• Problem to work on
Check each line of the material below for "current" and copy those where it appears.

• Supplied records
········

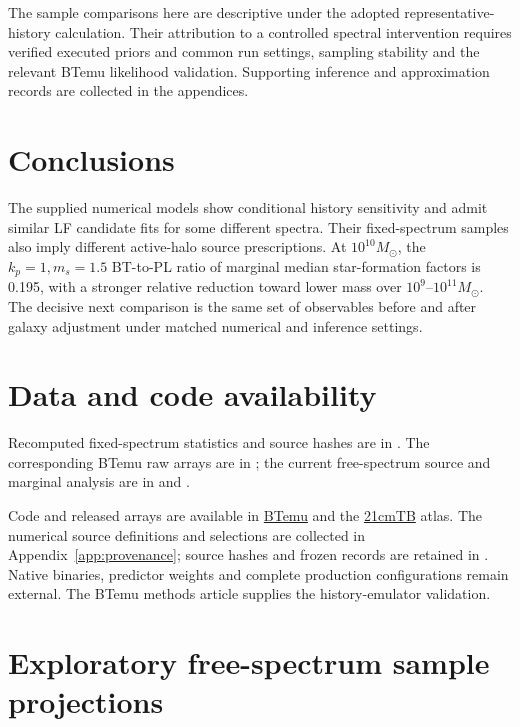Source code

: The sample comparisons here are descriptive under the adopted representative-history calculation. Their attribution to a controlled spectral intervention requires verified executed priors and common run settings, sampling stability and the relevant BTemu likelihood validation. Supporting inference and approximation records are collected in the appendices.

\section{Conclusions}\label{conclusions}

The supplied numerical models show conditional history sensitivity and admit similar LF candidate fits for some different spectra. Their fixed-spectrum samples also imply different active-halo source prescriptions. At $10^{10}M_\odot$, the $k_p=1,m_s=1.5$ BT-to-PL ratio of marginal median star-formation factors is 0.195, with a stronger relative reduction toward lower mass over $10^9$--$10^{11}M_\odot$. The decisive next comparison is the same set of observables before and after galaxy adjustment under matched numerical and inference settings.

\section*{Data and code availability}

Recomputed fixed-spectrum statistics and source hashes are in . The corresponding BTemu raw arrays are in ; the current free-spectrum source and marginal analysis are in  and .

Code and released arrays are available in \href{https://github.com/HainaHuang729/BTemu}{BTemu} and the \href{https://github.com/HainaHuang729/21cmTB}{21cmTB} atlas. The numerical source definitions and selections are collected in Appendix~\ref{app:provenance}; source hashes and frozen records are retained in . Native binaries, predictor weights and complete production configurations remain external. The BTemu methods article supplies the history-emulator validation.

\clearpage


\clearpage\appendix
\setcounter{figure}{0}

\section{Exploratory free-spectrum sample projections}\label{app:free-spectrum-exploration}\label{physics-current-inference}

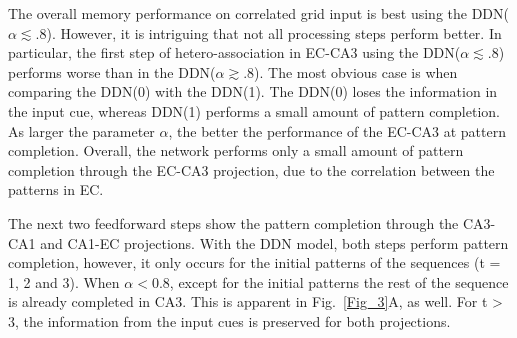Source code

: \documentclass[utf8]{frontiersSCNS} %
\begin{document}

The overall memory performance on correlated grid input is best using the DDN($\alpha \lesssim .8$). 
%
 However, it is intriguing that not all processing steps perform better. 
In particular, the first step of hetero-association in EC-CA3 using the DDN($\alpha \lesssim .8$) performs worse than in the DDN($\alpha \gtrsim .8$). The most obvious case is when comparing the DDN(0) with  the DDN(1).
%
The DDN(0) loses the information in the input cue, whereas DDN(1) performs a small amount of pattern completion.
%
As larger the parameter $\alpha$, the better the performance of the EC-CA3 at pattern completion.
%
Overall, the network performs only a small amount of pattern completion through the EC-CA3 projection, due to the correlation between the patterns in EC.
%

The next two feedforward steps show the pattern completion through the CA3-CA1 and CA1-EC projections. With the DDN model, both steps perform pattern completion, however, it only occurs for the initial patterns of the sequences (t = 1, 2 and 3). When $\alpha < 0.8$, except for the initial patterns the rest of the sequence is already completed in CA3. This is apparent in Fig.~\ref{Fig_3}A, as well.
%
For t > 3, the information from the input cues is preserved for both projections.
%
\end{document}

········

• Response to this exercise
Recomputed fixed-spectrum statistics and source hashes are in . The corresponding BTemu raw arrays are in ; the current free-spectrum source and marginal analysis are in  and .
\section{Exploratory free-spectrum sample projections}\label{app:free-spectrum-exploration}\label{physics-current-inference}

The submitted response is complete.